Directions for this task: I'd like the entries that follow repeated exactly, with the pictures left out.

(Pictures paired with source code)
[Start of section]
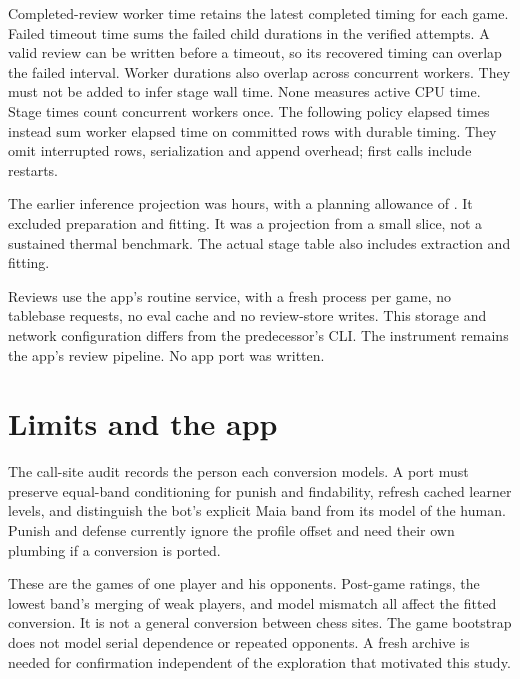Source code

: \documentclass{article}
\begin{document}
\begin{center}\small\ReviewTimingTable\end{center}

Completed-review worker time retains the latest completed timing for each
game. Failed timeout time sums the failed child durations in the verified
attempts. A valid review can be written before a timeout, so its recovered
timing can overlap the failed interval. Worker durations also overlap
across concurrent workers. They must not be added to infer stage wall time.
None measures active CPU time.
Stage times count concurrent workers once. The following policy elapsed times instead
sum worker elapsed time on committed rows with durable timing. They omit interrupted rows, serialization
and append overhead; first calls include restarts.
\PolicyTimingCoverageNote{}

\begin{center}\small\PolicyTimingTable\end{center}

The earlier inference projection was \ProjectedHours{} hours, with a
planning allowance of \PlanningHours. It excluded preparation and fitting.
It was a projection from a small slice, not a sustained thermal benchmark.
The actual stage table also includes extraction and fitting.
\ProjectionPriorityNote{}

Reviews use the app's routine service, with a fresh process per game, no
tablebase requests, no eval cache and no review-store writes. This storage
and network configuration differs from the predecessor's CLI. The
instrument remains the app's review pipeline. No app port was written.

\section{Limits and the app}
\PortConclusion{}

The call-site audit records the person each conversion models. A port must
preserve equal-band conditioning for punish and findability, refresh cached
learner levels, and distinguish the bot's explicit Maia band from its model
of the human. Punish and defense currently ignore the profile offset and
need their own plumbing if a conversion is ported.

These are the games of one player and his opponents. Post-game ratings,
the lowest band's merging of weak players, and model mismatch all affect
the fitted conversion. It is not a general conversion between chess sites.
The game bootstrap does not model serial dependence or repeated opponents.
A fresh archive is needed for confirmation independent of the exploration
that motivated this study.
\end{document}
[End of section]
Expected answer:
Source code

: \documentclass{article}
\begin{document}
\begin{center}\small\ReviewTimingTable\end{center}

Completed-review worker time retains the latest completed timing for each
game. Failed timeout time sums the failed child durations in the verified
attempts. A valid review can be written before a timeout, so its recovered
timing can overlap the failed interval. Worker durations also overlap
across concurrent workers. They must not be added to infer stage wall time.
None measures active CPU time.
Stage times count concurrent workers once. The following policy elapsed times instead
sum worker elapsed time on committed rows with durable timing. They omit interrupted rows, serialization
and append overhead; first calls include restarts.
\PolicyTimingCoverageNote{}

\begin{center}\small\PolicyTimingTable\end{center}

The earlier inference projection was \ProjectedHours{} hours, with a
planning allowance of \PlanningHours. It excluded preparation and fitting.
It was a projection from a small slice, not a sustained thermal benchmark.
The actual stage table also includes extraction and fitting.
\ProjectionPriorityNote{}

Reviews use the app's routine service, with a fresh process per game, no
tablebase requests, no eval cache and no review-store writes. This storage
and network configuration differs from the predecessor's CLI. The
instrument remains the app's review pipeline. No app port was written.

\section{Limits and the app}
\PortConclusion{}

The call-site audit records the person each conversion models. A port must
preserve equal-band conditioning for punish and findability, refresh cached
learner levels, and distinguish the bot's explicit Maia band from its model
of the human. Punish and defense currently ignore the profile offset and
need their own plumbing if a conversion is ported.

These are the games of one player and his opponents. Post-game ratings,
the lowest band's merging of weak players, and model mismatch all affect
the fitted conversion. It is not a general conversion between chess sites.
The game bootstrap does not model serial dependence or repeated opponents.
A fresh archive is needed for confirmation independent of the exploration
that motivated this study.
\end{document}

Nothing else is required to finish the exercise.